━━ TASK DATA ━━

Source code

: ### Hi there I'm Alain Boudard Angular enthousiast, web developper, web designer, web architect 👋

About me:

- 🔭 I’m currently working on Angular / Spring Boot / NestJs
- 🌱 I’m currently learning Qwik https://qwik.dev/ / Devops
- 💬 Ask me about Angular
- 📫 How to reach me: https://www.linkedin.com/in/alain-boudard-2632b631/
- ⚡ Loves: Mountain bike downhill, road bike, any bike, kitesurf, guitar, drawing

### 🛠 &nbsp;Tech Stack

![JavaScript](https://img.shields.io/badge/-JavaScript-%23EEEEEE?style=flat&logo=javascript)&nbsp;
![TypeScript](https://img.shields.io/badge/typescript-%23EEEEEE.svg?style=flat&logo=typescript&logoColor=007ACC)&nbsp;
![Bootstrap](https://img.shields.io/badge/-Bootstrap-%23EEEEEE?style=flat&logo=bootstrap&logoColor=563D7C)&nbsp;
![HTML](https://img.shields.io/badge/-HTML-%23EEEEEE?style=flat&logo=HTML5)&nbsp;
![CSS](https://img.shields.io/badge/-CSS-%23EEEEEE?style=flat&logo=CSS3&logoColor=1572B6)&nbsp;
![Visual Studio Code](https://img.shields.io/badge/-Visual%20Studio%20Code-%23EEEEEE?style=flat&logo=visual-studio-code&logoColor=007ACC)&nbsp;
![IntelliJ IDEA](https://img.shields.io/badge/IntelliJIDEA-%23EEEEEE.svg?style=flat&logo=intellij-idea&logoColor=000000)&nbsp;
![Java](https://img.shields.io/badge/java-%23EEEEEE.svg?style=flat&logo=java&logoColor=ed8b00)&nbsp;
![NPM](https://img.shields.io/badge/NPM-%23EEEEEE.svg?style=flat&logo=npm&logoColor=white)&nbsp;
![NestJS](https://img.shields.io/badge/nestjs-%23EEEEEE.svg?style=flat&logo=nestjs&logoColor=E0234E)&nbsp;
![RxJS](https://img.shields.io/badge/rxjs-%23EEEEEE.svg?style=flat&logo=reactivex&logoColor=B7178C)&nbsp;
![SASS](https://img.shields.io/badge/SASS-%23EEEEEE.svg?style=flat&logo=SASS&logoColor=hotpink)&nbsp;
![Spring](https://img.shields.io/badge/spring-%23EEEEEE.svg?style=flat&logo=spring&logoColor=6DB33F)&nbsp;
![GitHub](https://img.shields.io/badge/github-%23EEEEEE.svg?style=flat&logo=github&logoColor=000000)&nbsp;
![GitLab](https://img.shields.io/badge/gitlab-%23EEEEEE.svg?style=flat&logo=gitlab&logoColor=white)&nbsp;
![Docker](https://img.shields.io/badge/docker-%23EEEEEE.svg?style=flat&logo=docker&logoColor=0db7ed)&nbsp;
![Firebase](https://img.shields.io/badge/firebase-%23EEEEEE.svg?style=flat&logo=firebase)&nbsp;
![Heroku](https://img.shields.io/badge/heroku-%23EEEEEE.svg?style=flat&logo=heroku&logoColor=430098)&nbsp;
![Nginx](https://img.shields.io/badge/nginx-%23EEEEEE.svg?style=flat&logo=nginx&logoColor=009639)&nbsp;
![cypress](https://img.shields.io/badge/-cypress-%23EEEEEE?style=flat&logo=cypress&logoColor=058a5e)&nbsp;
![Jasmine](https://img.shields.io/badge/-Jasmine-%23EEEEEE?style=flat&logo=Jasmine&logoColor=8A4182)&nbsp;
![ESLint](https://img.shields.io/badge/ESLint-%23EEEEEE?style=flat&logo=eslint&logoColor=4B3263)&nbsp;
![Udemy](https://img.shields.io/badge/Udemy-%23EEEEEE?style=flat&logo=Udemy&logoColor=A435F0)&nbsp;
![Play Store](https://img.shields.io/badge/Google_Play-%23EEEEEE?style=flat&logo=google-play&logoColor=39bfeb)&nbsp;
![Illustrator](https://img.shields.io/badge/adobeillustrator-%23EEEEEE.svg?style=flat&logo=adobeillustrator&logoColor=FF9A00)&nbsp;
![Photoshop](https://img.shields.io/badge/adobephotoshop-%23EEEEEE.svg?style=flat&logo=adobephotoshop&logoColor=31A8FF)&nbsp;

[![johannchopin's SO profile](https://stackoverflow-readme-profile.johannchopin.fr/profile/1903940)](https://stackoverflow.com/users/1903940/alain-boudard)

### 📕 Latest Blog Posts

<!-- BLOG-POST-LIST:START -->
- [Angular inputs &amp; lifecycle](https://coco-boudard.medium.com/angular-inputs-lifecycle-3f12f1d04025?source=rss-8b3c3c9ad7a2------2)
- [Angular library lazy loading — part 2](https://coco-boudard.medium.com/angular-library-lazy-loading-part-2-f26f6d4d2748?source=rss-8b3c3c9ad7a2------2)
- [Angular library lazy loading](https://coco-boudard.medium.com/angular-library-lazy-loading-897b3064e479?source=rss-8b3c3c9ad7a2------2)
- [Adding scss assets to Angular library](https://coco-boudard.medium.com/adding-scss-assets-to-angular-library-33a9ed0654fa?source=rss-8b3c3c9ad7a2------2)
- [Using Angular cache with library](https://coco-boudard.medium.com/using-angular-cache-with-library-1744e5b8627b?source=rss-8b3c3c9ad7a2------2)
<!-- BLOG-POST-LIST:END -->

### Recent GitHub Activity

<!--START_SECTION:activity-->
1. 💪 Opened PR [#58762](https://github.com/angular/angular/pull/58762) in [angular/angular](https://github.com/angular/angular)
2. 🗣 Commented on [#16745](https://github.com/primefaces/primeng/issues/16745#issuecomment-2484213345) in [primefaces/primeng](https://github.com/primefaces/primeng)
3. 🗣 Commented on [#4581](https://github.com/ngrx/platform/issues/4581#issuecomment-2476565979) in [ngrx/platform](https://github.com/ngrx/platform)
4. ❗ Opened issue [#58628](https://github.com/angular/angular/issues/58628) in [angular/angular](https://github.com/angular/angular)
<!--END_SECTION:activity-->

━━━

Write the records out again. Keep every line exactly as it is.

SOLUTION TO THIS TASK:
Source code

: ### Hi there I'm Alain Boudard Angular enthousiast, web developper, web designer, web architect 👋

About me:

- 🔭 I’m currently working on Angular / Spring Boot / NestJs
- 🌱 I’m currently learning Qwik https://qwik.dev/ / Devops
- 💬 Ask me about Angular
- 📫 How to reach me: https://www.linkedin.com/in/alain-boudard-2632b631/
- ⚡ Loves: Mountain bike downhill, road bike, any bike, kitesurf, guitar, drawing

### 🛠 &nbsp;Tech Stack

![JavaScript](https://img.shields.io/badge/-JavaScript-%23EEEEEE?style=flat&logo=javascript)&nbsp;
![TypeScript](https://img.shields.io/badge/typescript-%23EEEEEE.svg?style=flat&logo=typescript&logoColor=007ACC)&nbsp;
![Bootstrap](https://img.shields.io/badge/-Bootstrap-%23EEEEEE?style=flat&logo=bootstrap&logoColor=563D7C)&nbsp;
![HTML](https://img.shields.io/badge/-HTML-%23EEEEEE?style=flat&logo=HTML5)&nbsp;
![CSS](https://img.shields.io/badge/-CSS-%23EEEEEE?style=flat&logo=CSS3&logoColor=1572B6)&nbsp;
![Visual Studio Code](https://img.shields.io/badge/-Visual%20Studio%20Code-%23EEEEEE?style=flat&logo=visual-studio-code&logoColor=007ACC)&nbsp;
![IntelliJ IDEA](https://img.shields.io/badge/IntelliJIDEA-%23EEEEEE.svg?style=flat&logo=intellij-idea&logoColor=000000)&nbsp;
![Java](https://img.shields.io/badge/java-%23EEEEEE.svg?style=flat&logo=java&logoColor=ed8b00)&nbsp;
![NPM](https://img.shields.io/badge/NPM-%23EEEEEE.svg?style=flat&logo=npm&logoColor=white)&nbsp;
![NestJS](https://img.shields.io/badge/nestjs-%23EEEEEE.svg?style=flat&logo=nestjs&logoColor=E0234E)&nbsp;
![RxJS](https://img.shields.io/badge/rxjs-%23EEEEEE.svg?style=flat&logo=reactivex&logoColor=B7178C)&nbsp;
![SASS](https://img.shields.io/badge/SASS-%23EEEEEE.svg?style=flat&logo=SASS&logoColor=hotpink)&nbsp;
![Spring](https://img.shields.io/badge/spring-%23EEEEEE.svg?style=flat&logo=spring&logoColor=6DB33F)&nbsp;
![GitHub](https://img.shields.io/badge/github-%23EEEEEE.svg?style=flat&logo=github&logoColor=000000)&nbsp;
![GitLab](https://img.shields.io/badge/gitlab-%23EEEEEE.svg?style=flat&logo=gitlab&logoColor=white)&nbsp;
![Docker](https://img.shields.io/badge/docker-%23EEEEEE.svg?style=flat&logo=docker&logoColor=0db7ed)&nbsp;
![Firebase](https://img.shields.io/badge/firebase-%23EEEEEE.svg?style=flat&logo=firebase)&nbsp;
![Heroku](https://img.shields.io/badge/heroku-%23EEEEEE.svg?style=flat&logo=heroku&logoColor=430098)&nbsp;
![Nginx](https://img.shields.io/badge/nginx-%23EEEEEE.svg?style=flat&logo=nginx&logoColor=009639)&nbsp;
![cypress](https://img.shields.io/badge/-cypress-%23EEEEEE?style=flat&logo=cypress&logoColor=058a5e)&nbsp;
![Jasmine](https://img.shields.io/badge/-Jasmine-%23EEEEEE?style=flat&logo=Jasmine&logoColor=8A4182)&nbsp;
![ESLint](https://img.shields.io/badge/ESLint-%23EEEEEE?style=flat&logo=eslint&logoColor=4B3263)&nbsp;
![Udemy](https://img.shields.io/badge/Udemy-%23EEEEEE?style=flat&logo=Udemy&logoColor=A435F0)&nbsp;
![Play Store](https://img.shields.io/badge/Google_Play-%23EEEEEE?style=flat&logo=google-play&logoColor=39bfeb)&nbsp;
![Illustrator](https://img.shields.io/badge/adobeillustrator-%23EEEEEE.svg?style=flat&logo=adobeillustrator&logoColor=FF9A00)&nbsp;
![Photoshop](https://img.shields.io/badge/adobephotoshop-%23EEEEEE.svg?style=flat&logo=adobephotoshop&logoColor=31A8FF)&nbsp;

[![johannchopin's SO profile](https://stackoverflow-readme-profile.johannchopin.fr/profile/1903940)](https://stackoverflow.com/users/1903940/alain-boudard)

### 📕 Latest Blog Posts

<!-- BLOG-POST-LIST:START -->
- [Angular inputs &amp; lifecycle](https://coco-boudard.medium.com/angular-inputs-lifecycle-3f12f1d04025?source=rss-8b3c3c9ad7a2------2)
- [Angular library lazy loading — part 2](https://coco-boudard.medium.com/angular-library-lazy-loading-part-2-f26f6d4d2748?source=rss-8b3c3c9ad7a2------2)
- [Angular library lazy loading](https://coco-boudard.medium.com/angular-library-lazy-loading-897b3064e479?source=rss-8b3c3c9ad7a2------2)
- [Adding scss assets to Angular library](https://coco-boudard.medium.com/adding-scss-assets-to-angular-library-33a9ed0654fa?source=rss-8b3c3c9ad7a2------2)
- [Using Angular cache with library](https://coco-boudard.medium.com/using-angular-cache-with-library-1744e5b8627b?source=rss-8b3c3c9ad7a2------2)
<!-- BLOG-POST-LIST:END -->

### Recent GitHub Activity

<!--START_SECTION:activity-->
1. 💪 Opened PR [#58762](https://github.com/angular/angular/pull/58762) in [angular/angular](https://github.com/angular/angular)
2. 🗣 Commented on [#16745](https://github.com/primefaces/primeng/issues/16745#issuecomment-2484213345) in [primefaces/primeng](https://github.com/primefaces/primeng)
3. 🗣 Commented on [#4581](https://github.com/ngrx/platform/issues/4581#issuecomment-2476565979) in [ngrx/platform](https://github.com/ngrx/platform)
4. ❗ Opened issue [#58628](https://github.com/angular/angular/issues/58628) in [angular/angular](https://github.com/angular/angular)
<!--END_SECTION:activity-->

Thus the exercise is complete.